*** PROVIDED DATA ***
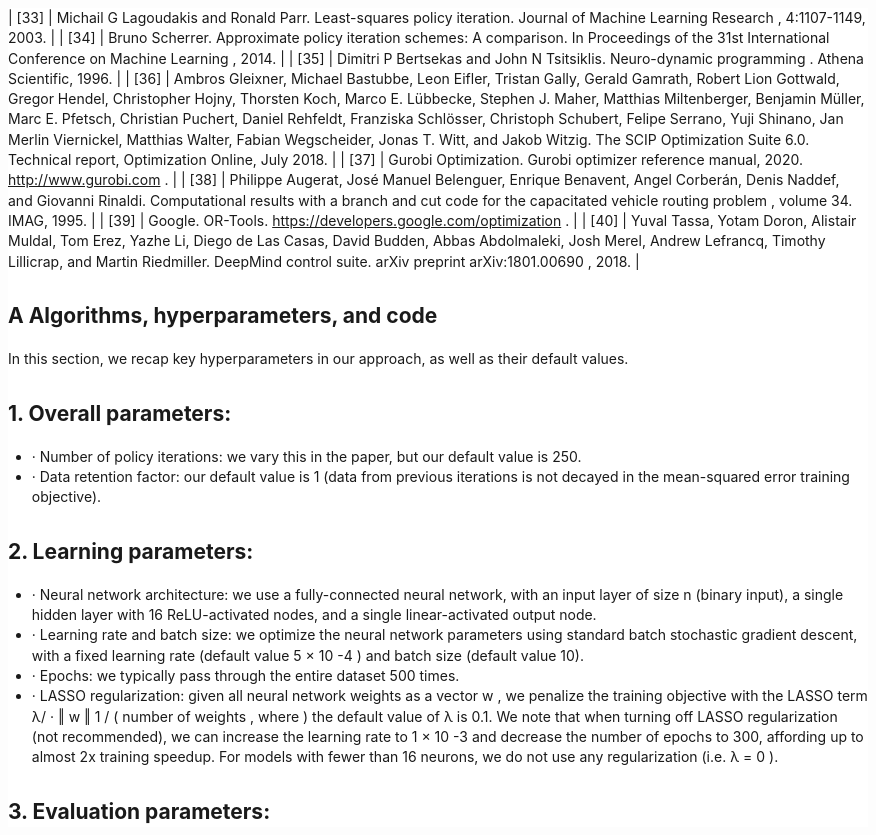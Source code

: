 | [33]   | Michail G Lagoudakis and Ronald Parr. Least-squares policy iteration. Journal of Machine Learning Research , 4:1107-1149, 2003.                                                                                                                                                                                                                                                                                                                                                                                                                |
| [34]   | Bruno Scherrer. Approximate policy iteration schemes: A comparison. In Proceedings of the 31st International Conference on Machine Learning , 2014.                                                                                                                                                                                                                                                                                                                                                                                            |
| [35]   | Dimitri P Bertsekas and John N Tsitsiklis. Neuro-dynamic programming . Athena Scientific, 1996.                                                                                                                                                                                                                                                                                                                                                                                                                                                |
| [36]   | Ambros Gleixner, Michael Bastubbe, Leon Eifler, Tristan Gally, Gerald Gamrath, Robert Lion Gottwald, Gregor Hendel, Christopher Hojny, Thorsten Koch, Marco E. Lübbecke, Stephen J. Maher, Matthias Miltenberger, Benjamin Müller, Marc E. Pfetsch, Christian Puchert, Daniel Rehfeldt, Franziska Schlösser, Christoph Schubert, Felipe Serrano, Yuji Shinano, Jan Merlin Viernickel, Matthias Walter, Fabian Wegscheider, Jonas T. Witt, and Jakob Witzig. The SCIP Optimization Suite 6.0. Technical report, Optimization Online, July 2018. |
| [37]   | Gurobi Optimization. Gurobi optimizer reference manual, 2020. http://www.gurobi.com .                                                                                                                                                                                                                                                                                                                                                                                                                                                          |
| [38]   | Philippe Augerat, José Manuel Belenguer, Enrique Benavent, Angel Corberán, Denis Naddef, and Giovanni Rinaldi. Computational results with a branch and cut code for the capacitated vehicle routing problem , volume 34. IMAG, 1995.                                                                                                                                                                                                                                                                                                           |
| [39]   | Google. OR-Tools. https://developers.google.com/optimization .                                                                                                                                                                                                                                                                                                                                                                                                                                                                                 |
| [40]   | Yuval Tassa, Yotam Doron, Alistair Muldal, Tom Erez, Yazhe Li, Diego de Las Casas, David Budden, Abbas Abdolmaleki, Josh Merel, Andrew Lefrancq, Timothy Lillicrap, and Martin Riedmiller. DeepMind control suite. arXiv preprint arXiv:1801.00690 , 2018.                                                                                                                                                                                                                                                                                     |

## A Algorithms, hyperparameters, and code

In this section, we recap key hyperparameters in our approach, as well as their default values.

## 1. Overall parameters:

- · Number of policy iterations: we vary this in the paper, but our default value is 250.
- · Data retention factor: our default value is 1 (data from previous iterations is not decayed in the mean-squared error training objective).

## 2. Learning parameters:

- · Neural network architecture: we use a fully-connected neural network, with an input layer of size n (binary input), a single hidden layer with 16 ReLU-activated nodes, and a single linear-activated output node.
- · Learning rate and batch size: we optimize the neural network parameters using standard batch stochastic gradient descent, with a fixed learning rate (default value 5 × 10 -4 ) and batch size (default value 10).
- · Epochs: we typically pass through the entire dataset 500 times.
- · LASSO regularization: given all neural network weights as a vector w , we penalize the training objective with the LASSO term λ/ · ‖ w ‖ 1 / ( number of weights , where ) the default value of λ is 0.1. We note that when turning off LASSO regularization (not recommended), we can increase the learning rate to 1 × 10 -3 and decrease the number of epochs to 300, affording up to almost 2x training speedup. For models with fewer than 16 neurons, we do not use any regularization (i.e. λ = 0 ).

## 3. Evaluation parameters:
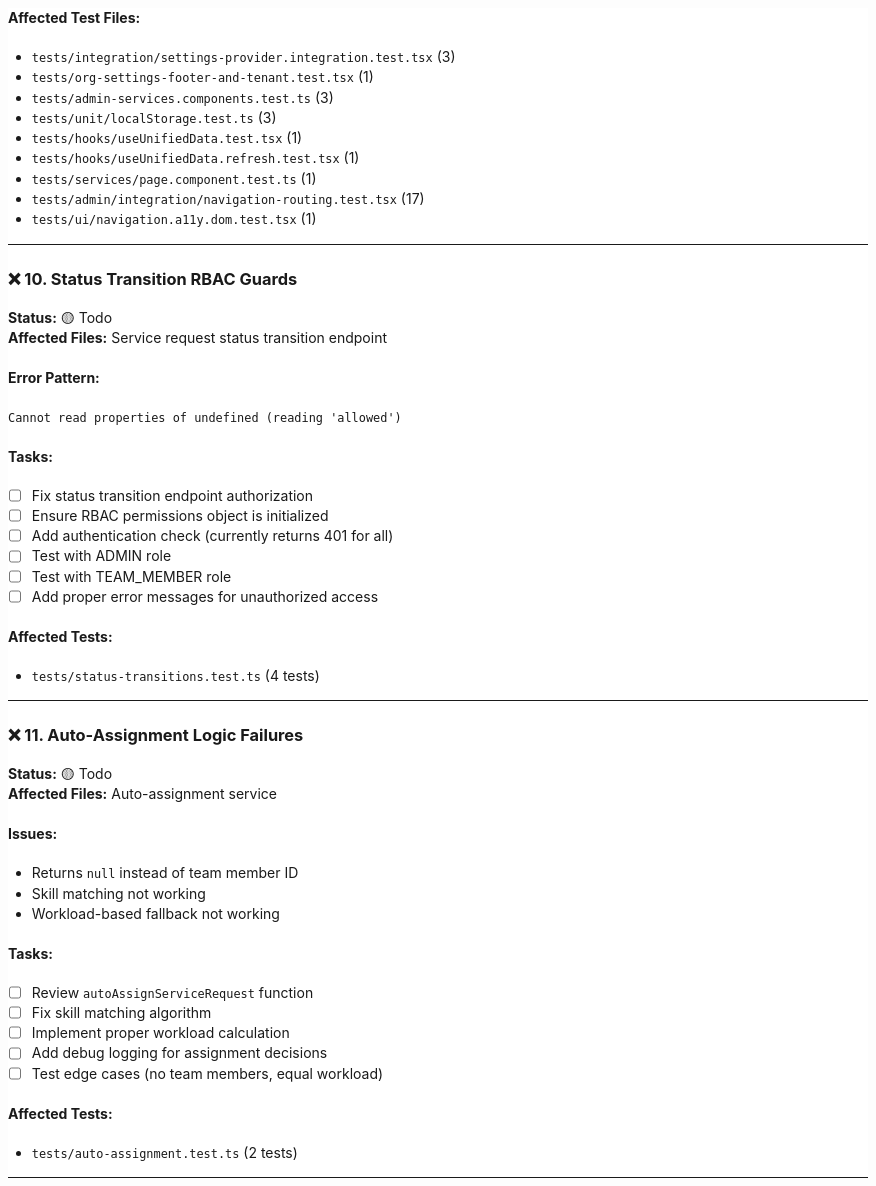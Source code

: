 #### Affected Test Files:
- `tests/integration/settings-provider.integration.test.tsx` (3)
- `tests/org-settings-footer-and-tenant.test.tsx` (1)
- `tests/admin-services.components.test.ts` (3)
- `tests/unit/localStorage.test.ts` (3)
- `tests/hooks/useUnifiedData.test.tsx` (1)
- `tests/hooks/useUnifiedData.refresh.test.tsx` (1)
- `tests/services/page.component.test.ts` (1)
- `tests/admin/integration/navigation-routing.test.tsx` (17)
- `tests/ui/navigation.a11y.dom.test.tsx` (1)

---

### ❌ 10. Status Transition RBAC Guards
**Status:** 🟡 Todo  
**Affected Files:** Service request status transition endpoint

#### Error Pattern:
```
Cannot read properties of undefined (reading 'allowed')
```

#### Tasks:
- [ ] Fix status transition endpoint authorization
- [ ] Ensure RBAC permissions object is initialized
- [ ] Add authentication check (currently returns 401 for all)
- [ ] Test with ADMIN role
- [ ] Test with TEAM_MEMBER role
- [ ] Add proper error messages for unauthorized access

#### Affected Tests:
- `tests/status-transitions.test.ts` (4 tests)

---

### ❌ 11. Auto-Assignment Logic Failures
**Status:** 🟡 Todo  
**Affected Files:** Auto-assignment service

#### Issues:
- Returns `null` instead of team member ID
- Skill matching not working
- Workload-based fallback not working

#### Tasks:
- [ ] Review `autoAssignServiceRequest` function
- [ ] Fix skill matching algorithm
- [ ] Implement proper workload calculation
- [ ] Add debug logging for assignment decisions
- [ ] Test edge cases (no team members, equal workload)

#### Affected Tests:
- `tests/auto-assignment.test.ts` (2 tests)

---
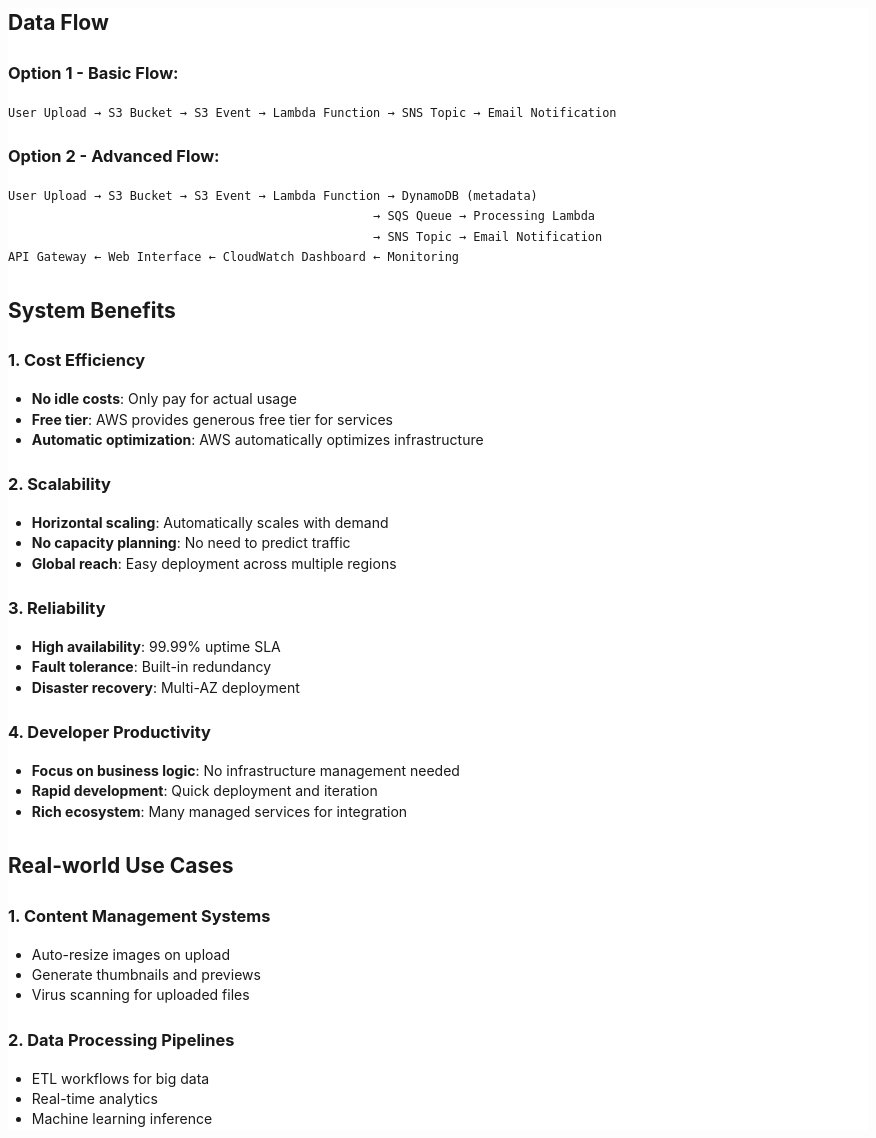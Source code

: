 ## Data Flow

### Option 1 - Basic Flow:
```
User Upload → S3 Bucket → S3 Event → Lambda Function → SNS Topic → Email Notification
```

### Option 2 - Advanced Flow:
```
User Upload → S3 Bucket → S3 Event → Lambda Function → DynamoDB (metadata)
                                                   → SQS Queue → Processing Lambda
                                                   → SNS Topic → Email Notification
API Gateway ← Web Interface ← CloudWatch Dashboard ← Monitoring
```

## System Benefits

### 1. **Cost Efficiency**
- **No idle costs**: Only pay for actual usage
- **Free tier**: AWS provides generous free tier for services
- **Automatic optimization**: AWS automatically optimizes infrastructure

### 2. **Scalability**
- **Horizontal scaling**: Automatically scales with demand
- **No capacity planning**: No need to predict traffic
- **Global reach**: Easy deployment across multiple regions

### 3. **Reliability**
- **High availability**: 99.99% uptime SLA
- **Fault tolerance**: Built-in redundancy
- **Disaster recovery**: Multi-AZ deployment

### 4. **Developer Productivity**
- **Focus on business logic**: No infrastructure management needed
- **Rapid development**: Quick deployment and iteration
- **Rich ecosystem**: Many managed services for integration

## Real-world Use Cases

### 1. **Content Management Systems**
- Auto-resize images on upload
- Generate thumbnails and previews
- Virus scanning for uploaded files

### 2. **Data Processing Pipelines**
- ETL workflows for big data
- Real-time analytics
- Machine learning inference

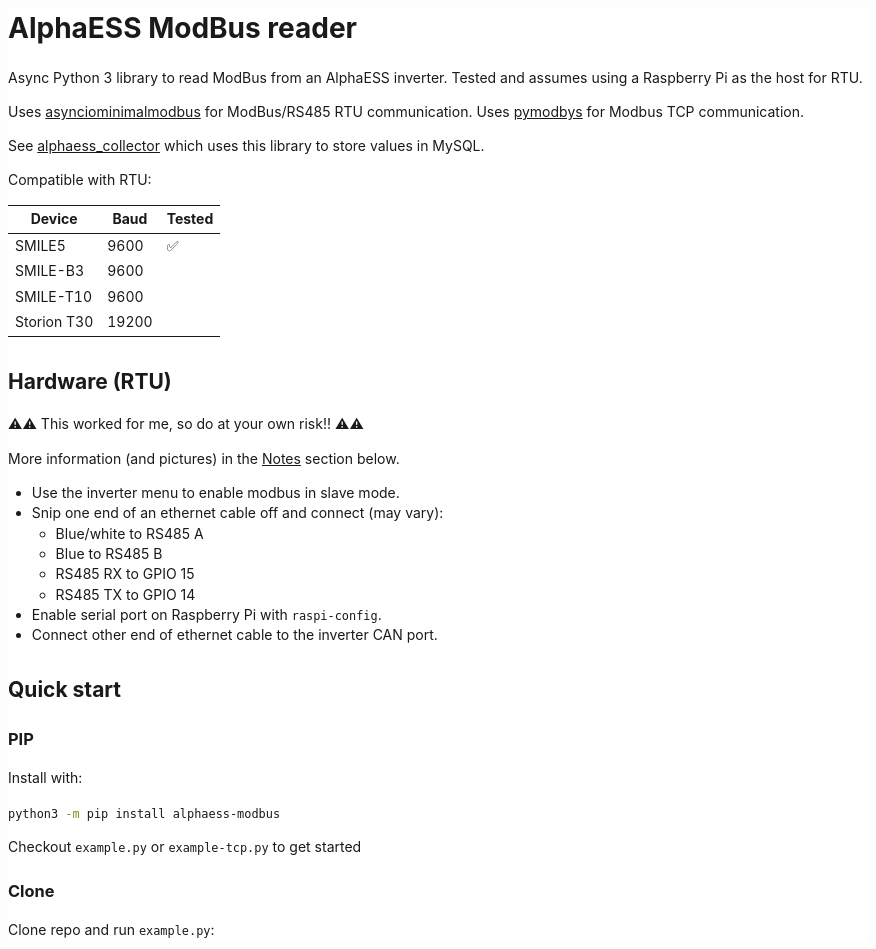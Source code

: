 # AlphaESS ModBus reader

Async Python 3 library to read ModBus from an AlphaESS inverter. Tested and assumes using a Raspberry Pi as the host for RTU.

Uses [asynciominimalmodbus](https://github.com/guyradford/asynciominimalmodbus) for ModBus/RS485 RTU communication.
Uses [pymodbys](https://github.com/riptideio/pymodbus) for Modbus TCP communication.

See [alphaess_collector](https://github.com/SorX14/alphaess_collector) which uses this library to store values in MySQL.

Compatible with RTU:

| **Device**  | **Baud** | **Tested** |
|-------------|----------|------------|
| SMILE5      | 9600     |      ✅     |
| SMILE-B3    | 9600     |            |
| SMILE-T10   | 9600     |            |
| Storion T30 | 19200    |            |

## Hardware (RTU)

⚠️⚠️ This worked for me, so do at your own risk!! ⚠️⚠️

More information (and pictures) in the [Notes](#my-rtu-setup) section below.

- Use the inverter menu to enable modbus in slave mode.
- Snip one end of an ethernet cable off and connect (may vary):
    - Blue/white to RS485 A
    - Blue to RS485 B    
    - RS485 RX to GPIO 15
    - RS485 TX to GPIO 14
- Enable serial port on Raspberry Pi with `raspi-config`.
- Connect other end of ethernet cable to the inverter CAN port.

## Quick start

### PIP

Install with:

``` bash
python3 -m pip install alphaess-modbus
```

Checkout `example.py` or `example-tcp.py` to get started

### Clone

Clone repo and run `example.py`:
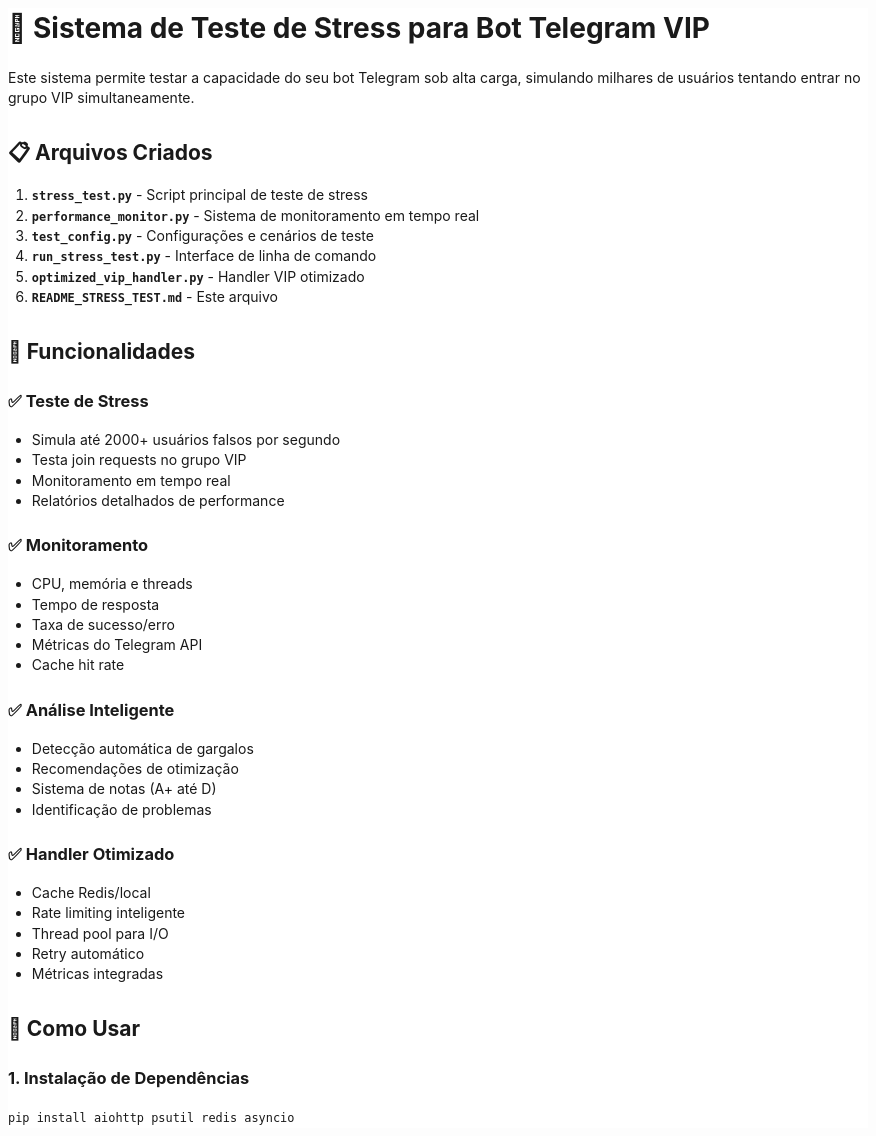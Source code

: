 # 🚀 Sistema de Teste de Stress para Bot Telegram VIP

Este sistema permite testar a capacidade do seu bot Telegram sob alta carga, simulando milhares de usuários tentando entrar no grupo VIP simultaneamente.

## 📋 Arquivos Criados

1. **`stress_test.py`** - Script principal de teste de stress
2. **`performance_monitor.py`** - Sistema de monitoramento em tempo real
3. **`test_config.py`** - Configurações e cenários de teste
4. **`run_stress_test.py`** - Interface de linha de comando
5. **`optimized_vip_handler.py`** - Handler VIP otimizado
6. **`README_STRESS_TEST.md`** - Este arquivo

## 🎯 Funcionalidades

### ✅ Teste de Stress
- Simula até 2000+ usuários falsos por segundo
- Testa join requests no grupo VIP
- Monitoramento em tempo real
- Relatórios detalhados de performance

### ✅ Monitoramento
- CPU, memória e threads
- Tempo de resposta
- Taxa de sucesso/erro
- Métricas do Telegram API
- Cache hit rate

### ✅ Análise Inteligente
- Detecção automática de gargalos
- Recomendações de otimização
- Sistema de notas (A+ até D)
- Identificação de problemas

### ✅ Handler Otimizado
- Cache Redis/local
- Rate limiting inteligente
- Thread pool para I/O
- Retry automático
- Métricas integradas

## 🚀 Como Usar

### 1. Instalação de Dependências

```bash
pip install aiohttp psutil redis asyncio
```

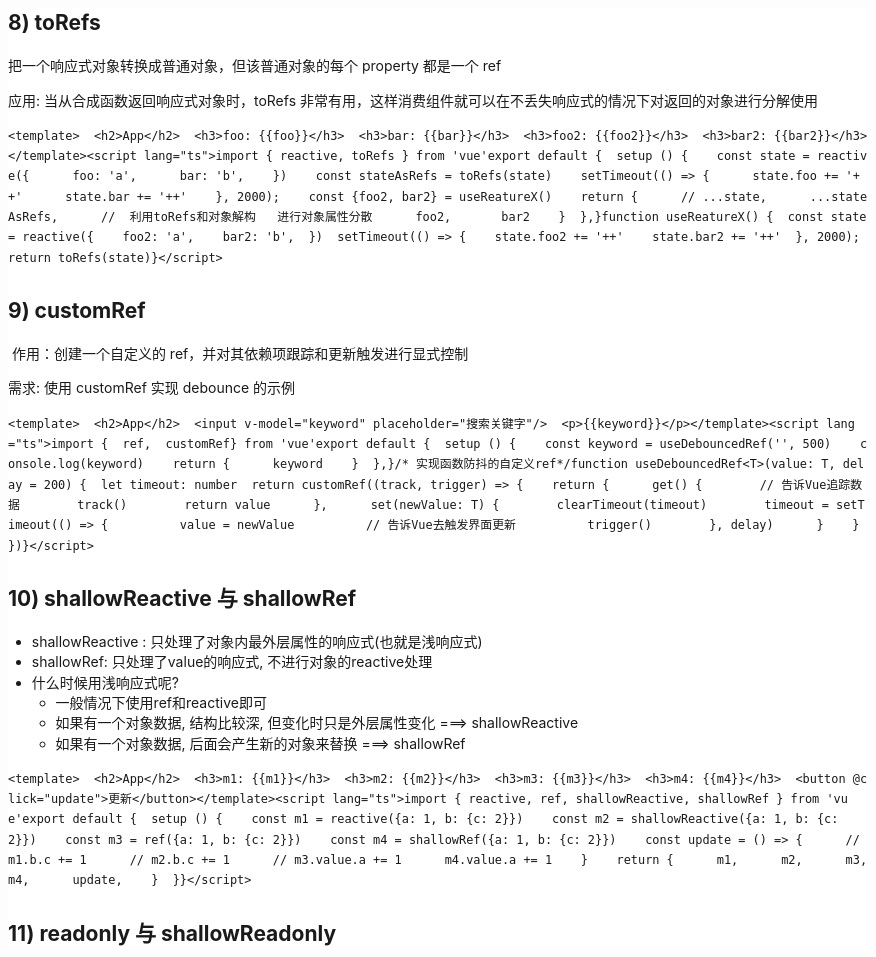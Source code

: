 ## 8) toRefs

把一个响应式对象转换成普通对象，但该普通对象的每个 property 都是一个 ref

应用: 当从合成函数返回响应式对象时，toRefs 非常有用，这样消费组件就可以在不丢失响应式的情况下对返回的对象进行分解使用

```vue
<template>  <h2>App</h2>  <h3>foo: {{foo}}</h3>  <h3>bar: {{bar}}</h3>  <h3>foo2: {{foo2}}</h3>  <h3>bar2: {{bar2}}</h3></template><script lang="ts">import { reactive, toRefs } from 'vue'export default {  setup () {    const state = reactive({      foo: 'a',      bar: 'b',    })    const stateAsRefs = toRefs(state)    setTimeout(() => {      state.foo += '++'      state.bar += '++'    }, 2000);    const {foo2, bar2} = useReatureX()    return {      // ...state,      ...stateAsRefs,		//	利用toRefs和对象解构	进行对象属性分散      foo2,       bar2    }  },}function useReatureX() {  const state = reactive({    foo2: 'a',    bar2: 'b',  })  setTimeout(() => {    state.foo2 += '++'    state.bar2 += '++'  }, 2000);  return toRefs(state)}</script>
```

## 9) customRef

​		作用：创建一个自定义的 ref，并对其依赖项跟踪和更新触发进行显式控制

需求: 使用 customRef 实现 debounce 的示例

```vue
<template>  <h2>App</h2>  <input v-model="keyword" placeholder="搜索关键字"/>  <p>{{keyword}}</p></template><script lang="ts">import {  ref,  customRef} from 'vue'export default {  setup () {    const keyword = useDebouncedRef('', 500)    console.log(keyword)    return {      keyword    }  },}/* 实现函数防抖的自定义ref*/function useDebouncedRef<T>(value: T, delay = 200) {  let timeout: number  return customRef((track, trigger) => {    return {      get() {        // 告诉Vue追踪数据        track()        return value      },      set(newValue: T) {        clearTimeout(timeout)        timeout = setTimeout(() => {          value = newValue          // 告诉Vue去触发界面更新          trigger()        }, delay)      }    }  })}</script>
```

## 10) shallowReactive 与 shallowRef

- shallowReactive : 只处理了对象内最外层属性的响应式(也就是浅响应式)
- shallowRef: 只处理了value的响应式, 不进行对象的reactive处理
- 什么时候用浅响应式呢?
  - 一般情况下使用ref和reactive即可
  - 如果有一个对象数据, 结构比较深, 但变化时只是外层属性变化 ===> shallowReactive
  - 如果有一个对象数据, 后面会产生新的对象来替换 ===> shallowRef

```vue
<template>  <h2>App</h2>  <h3>m1: {{m1}}</h3>  <h3>m2: {{m2}}</h3>  <h3>m3: {{m3}}</h3>  <h3>m4: {{m4}}</h3>  <button @click="update">更新</button></template><script lang="ts">import { reactive, ref, shallowReactive, shallowRef } from 'vue'export default {  setup () {    const m1 = reactive({a: 1, b: {c: 2}})    const m2 = shallowReactive({a: 1, b: {c: 2}})    const m3 = ref({a: 1, b: {c: 2}})    const m4 = shallowRef({a: 1, b: {c: 2}})    const update = () => {      // m1.b.c += 1      // m2.b.c += 1      // m3.value.a += 1      m4.value.a += 1    }    return {      m1,      m2,      m3,      m4,      update,    }  }}</script>
```

## 11) readonly 与 shallowReadonly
*** End of PROVIDED DATA ***
_TASK TO COMPLETE_
Please return only the lines from the top of the data through the line with "Bruno Scherrer. Approximate", exactly as written, and drop every picture.

_EXERCISE ANSWER_
Source code

: | [33]   | Michail G Lagoudakis and Ronald Parr. Least-squares policy iteration. Journal of Machine Learning Research , 4:1107-1149, 2003.                                                                                                                                                                                                                                                                                                                                                                                                                |
| [34]   | Bruno Scherrer. Approximate policy iteration schemes: A comparison. In Proceedings of the 31st International Conference on Machine Learning , 2014.                                                                                                                                                                                                                                                                                                                                                                                            |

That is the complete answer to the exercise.